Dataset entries
....
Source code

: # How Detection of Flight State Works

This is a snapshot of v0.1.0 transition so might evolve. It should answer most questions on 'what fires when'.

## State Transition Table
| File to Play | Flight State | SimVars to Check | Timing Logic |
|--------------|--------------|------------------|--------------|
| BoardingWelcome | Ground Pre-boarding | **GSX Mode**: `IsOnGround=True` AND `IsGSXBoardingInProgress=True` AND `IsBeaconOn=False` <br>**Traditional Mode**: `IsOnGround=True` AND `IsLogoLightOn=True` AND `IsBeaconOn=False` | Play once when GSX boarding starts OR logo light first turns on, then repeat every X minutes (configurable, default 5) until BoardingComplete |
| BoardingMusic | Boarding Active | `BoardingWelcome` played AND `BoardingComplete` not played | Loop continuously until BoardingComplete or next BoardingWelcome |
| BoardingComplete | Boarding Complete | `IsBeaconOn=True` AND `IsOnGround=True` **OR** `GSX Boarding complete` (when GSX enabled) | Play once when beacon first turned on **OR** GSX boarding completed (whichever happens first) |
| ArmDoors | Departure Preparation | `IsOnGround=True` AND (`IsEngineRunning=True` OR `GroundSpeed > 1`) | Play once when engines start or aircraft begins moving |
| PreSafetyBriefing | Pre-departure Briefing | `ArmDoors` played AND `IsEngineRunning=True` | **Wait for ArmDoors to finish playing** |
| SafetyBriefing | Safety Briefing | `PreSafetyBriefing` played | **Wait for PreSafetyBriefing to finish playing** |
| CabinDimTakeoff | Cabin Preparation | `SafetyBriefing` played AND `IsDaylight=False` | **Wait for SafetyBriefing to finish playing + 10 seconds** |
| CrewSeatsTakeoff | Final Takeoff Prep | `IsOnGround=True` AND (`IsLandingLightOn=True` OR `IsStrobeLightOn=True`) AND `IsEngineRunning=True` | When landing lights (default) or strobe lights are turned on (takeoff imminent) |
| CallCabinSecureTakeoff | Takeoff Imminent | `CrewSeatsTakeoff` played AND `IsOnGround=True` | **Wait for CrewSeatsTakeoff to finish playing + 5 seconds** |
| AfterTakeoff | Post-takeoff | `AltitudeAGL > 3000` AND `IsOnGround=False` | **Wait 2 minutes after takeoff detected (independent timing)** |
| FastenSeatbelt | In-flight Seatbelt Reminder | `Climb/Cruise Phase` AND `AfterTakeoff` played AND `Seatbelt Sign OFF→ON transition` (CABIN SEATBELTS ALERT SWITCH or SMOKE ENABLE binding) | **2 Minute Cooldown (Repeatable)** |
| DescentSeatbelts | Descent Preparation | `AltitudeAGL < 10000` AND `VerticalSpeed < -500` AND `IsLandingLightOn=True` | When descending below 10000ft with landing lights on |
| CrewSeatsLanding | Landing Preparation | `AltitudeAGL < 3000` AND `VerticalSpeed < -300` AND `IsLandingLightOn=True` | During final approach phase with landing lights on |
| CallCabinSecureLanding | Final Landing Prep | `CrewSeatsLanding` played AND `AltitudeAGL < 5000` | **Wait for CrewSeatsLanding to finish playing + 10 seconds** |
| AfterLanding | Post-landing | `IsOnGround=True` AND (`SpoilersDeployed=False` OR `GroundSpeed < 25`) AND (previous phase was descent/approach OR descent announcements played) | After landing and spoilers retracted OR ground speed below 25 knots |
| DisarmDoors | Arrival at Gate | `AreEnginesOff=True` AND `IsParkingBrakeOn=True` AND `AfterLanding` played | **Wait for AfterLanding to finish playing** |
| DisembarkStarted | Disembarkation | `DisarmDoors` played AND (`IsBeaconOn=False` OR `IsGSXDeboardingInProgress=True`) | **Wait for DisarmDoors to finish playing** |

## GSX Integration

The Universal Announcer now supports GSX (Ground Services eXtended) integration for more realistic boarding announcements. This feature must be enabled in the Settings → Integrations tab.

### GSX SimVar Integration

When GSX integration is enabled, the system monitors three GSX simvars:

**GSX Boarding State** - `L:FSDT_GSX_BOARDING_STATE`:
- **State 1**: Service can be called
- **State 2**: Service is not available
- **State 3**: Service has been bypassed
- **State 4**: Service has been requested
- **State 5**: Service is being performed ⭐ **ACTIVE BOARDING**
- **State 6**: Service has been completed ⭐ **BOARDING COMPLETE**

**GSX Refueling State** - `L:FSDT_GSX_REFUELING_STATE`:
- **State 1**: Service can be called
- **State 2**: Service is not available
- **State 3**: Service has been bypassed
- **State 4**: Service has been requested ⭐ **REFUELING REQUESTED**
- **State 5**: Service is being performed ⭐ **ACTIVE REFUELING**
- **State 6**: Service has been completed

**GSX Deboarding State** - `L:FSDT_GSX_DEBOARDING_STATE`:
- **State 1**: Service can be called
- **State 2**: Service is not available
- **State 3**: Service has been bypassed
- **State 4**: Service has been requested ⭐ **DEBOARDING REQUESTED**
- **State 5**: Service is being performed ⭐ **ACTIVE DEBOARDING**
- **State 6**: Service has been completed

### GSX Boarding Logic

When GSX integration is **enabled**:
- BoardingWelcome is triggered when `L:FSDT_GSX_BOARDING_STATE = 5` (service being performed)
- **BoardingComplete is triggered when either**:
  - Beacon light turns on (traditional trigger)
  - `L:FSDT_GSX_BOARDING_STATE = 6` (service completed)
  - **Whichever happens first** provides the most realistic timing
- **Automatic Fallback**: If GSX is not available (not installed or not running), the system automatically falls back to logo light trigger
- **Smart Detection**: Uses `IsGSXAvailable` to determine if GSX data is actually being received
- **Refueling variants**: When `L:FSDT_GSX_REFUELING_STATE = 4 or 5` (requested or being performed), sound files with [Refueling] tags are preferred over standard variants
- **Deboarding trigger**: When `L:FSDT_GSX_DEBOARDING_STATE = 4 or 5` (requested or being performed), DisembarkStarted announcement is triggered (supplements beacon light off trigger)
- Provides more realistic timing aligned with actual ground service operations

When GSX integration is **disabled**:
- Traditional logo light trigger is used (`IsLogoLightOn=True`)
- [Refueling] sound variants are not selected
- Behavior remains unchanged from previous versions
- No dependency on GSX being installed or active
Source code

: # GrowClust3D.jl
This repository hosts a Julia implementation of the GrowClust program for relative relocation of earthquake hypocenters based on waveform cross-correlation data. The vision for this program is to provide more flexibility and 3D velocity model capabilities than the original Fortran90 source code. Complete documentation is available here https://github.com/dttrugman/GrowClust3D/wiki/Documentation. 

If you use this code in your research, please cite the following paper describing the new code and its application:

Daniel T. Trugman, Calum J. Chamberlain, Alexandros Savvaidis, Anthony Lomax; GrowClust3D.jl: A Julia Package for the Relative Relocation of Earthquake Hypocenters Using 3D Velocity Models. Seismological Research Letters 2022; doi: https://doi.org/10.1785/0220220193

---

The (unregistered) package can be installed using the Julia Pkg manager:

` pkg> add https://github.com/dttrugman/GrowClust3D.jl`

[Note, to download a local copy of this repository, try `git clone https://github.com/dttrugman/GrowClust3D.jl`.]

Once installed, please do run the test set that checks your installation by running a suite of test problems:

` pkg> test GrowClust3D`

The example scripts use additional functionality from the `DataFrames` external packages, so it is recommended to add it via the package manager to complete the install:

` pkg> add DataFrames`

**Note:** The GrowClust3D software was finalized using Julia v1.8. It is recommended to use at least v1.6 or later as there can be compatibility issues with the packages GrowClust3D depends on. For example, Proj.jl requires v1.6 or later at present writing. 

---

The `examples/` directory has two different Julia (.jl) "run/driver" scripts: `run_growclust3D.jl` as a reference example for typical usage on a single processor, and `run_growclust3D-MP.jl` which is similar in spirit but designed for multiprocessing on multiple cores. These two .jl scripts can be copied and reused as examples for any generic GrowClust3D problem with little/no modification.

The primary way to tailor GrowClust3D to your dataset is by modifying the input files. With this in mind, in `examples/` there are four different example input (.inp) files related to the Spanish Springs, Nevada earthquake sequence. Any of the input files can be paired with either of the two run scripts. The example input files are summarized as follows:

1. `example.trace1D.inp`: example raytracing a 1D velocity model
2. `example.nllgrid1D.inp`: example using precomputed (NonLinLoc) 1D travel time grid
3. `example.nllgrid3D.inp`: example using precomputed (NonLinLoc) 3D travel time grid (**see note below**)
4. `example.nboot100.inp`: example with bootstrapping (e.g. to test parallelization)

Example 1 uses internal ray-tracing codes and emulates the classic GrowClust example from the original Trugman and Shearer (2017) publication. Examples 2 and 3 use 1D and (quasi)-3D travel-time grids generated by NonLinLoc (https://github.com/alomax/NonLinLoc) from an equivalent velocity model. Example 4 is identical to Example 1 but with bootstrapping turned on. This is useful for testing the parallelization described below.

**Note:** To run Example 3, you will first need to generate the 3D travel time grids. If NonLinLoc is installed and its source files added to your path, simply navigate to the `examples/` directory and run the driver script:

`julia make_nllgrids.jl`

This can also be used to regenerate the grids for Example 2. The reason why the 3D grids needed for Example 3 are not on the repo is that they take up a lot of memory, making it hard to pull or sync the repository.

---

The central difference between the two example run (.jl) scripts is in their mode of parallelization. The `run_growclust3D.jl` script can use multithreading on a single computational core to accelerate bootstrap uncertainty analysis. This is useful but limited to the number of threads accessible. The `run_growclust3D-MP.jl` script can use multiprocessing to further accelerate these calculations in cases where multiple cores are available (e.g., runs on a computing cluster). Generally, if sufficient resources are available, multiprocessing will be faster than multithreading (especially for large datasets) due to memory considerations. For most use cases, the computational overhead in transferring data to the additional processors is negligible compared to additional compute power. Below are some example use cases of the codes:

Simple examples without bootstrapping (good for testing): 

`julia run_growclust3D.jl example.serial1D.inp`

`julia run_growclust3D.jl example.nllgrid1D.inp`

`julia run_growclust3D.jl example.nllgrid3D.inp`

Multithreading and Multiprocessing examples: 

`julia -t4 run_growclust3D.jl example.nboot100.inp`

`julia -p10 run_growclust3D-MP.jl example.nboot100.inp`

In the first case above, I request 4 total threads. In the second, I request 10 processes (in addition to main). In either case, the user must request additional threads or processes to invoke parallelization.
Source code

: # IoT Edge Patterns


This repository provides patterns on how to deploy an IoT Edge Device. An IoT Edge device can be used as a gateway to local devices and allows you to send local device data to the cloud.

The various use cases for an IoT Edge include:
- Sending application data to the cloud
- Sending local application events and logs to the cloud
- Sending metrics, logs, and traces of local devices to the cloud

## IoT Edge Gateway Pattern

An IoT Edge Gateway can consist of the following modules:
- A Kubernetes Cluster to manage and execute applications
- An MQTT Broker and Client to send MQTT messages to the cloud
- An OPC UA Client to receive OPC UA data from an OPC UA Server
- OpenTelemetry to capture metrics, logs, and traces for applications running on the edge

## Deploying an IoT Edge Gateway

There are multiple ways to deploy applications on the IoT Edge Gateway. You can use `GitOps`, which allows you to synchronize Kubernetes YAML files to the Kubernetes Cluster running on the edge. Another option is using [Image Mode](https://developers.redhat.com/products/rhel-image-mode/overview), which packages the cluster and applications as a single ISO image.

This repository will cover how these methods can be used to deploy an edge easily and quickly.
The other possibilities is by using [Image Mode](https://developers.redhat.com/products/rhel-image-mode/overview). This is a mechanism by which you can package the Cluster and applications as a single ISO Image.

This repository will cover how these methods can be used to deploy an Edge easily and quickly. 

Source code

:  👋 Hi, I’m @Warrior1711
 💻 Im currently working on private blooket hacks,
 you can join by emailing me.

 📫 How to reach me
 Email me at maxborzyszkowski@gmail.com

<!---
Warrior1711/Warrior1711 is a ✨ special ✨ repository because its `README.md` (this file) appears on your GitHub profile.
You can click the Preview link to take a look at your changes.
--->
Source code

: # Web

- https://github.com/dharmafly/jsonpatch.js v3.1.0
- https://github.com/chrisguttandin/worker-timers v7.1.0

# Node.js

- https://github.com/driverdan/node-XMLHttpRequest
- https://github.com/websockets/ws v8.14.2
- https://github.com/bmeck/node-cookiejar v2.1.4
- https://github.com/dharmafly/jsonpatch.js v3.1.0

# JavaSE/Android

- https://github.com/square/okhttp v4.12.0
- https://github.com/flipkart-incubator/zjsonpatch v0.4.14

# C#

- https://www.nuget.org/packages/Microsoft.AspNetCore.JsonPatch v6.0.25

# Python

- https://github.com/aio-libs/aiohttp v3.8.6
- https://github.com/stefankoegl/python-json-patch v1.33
....
> _The problem_:
Set down only the line containing "- https://github.com/aio-libs/aiohttp v3.8.6" and the lines after it through the end, exactly as they appear above.

> _Finished task_:
- https://github.com/aio-libs/aiohttp v3.8.6
- https://github.com/stefankoegl/python-json-patch v1.33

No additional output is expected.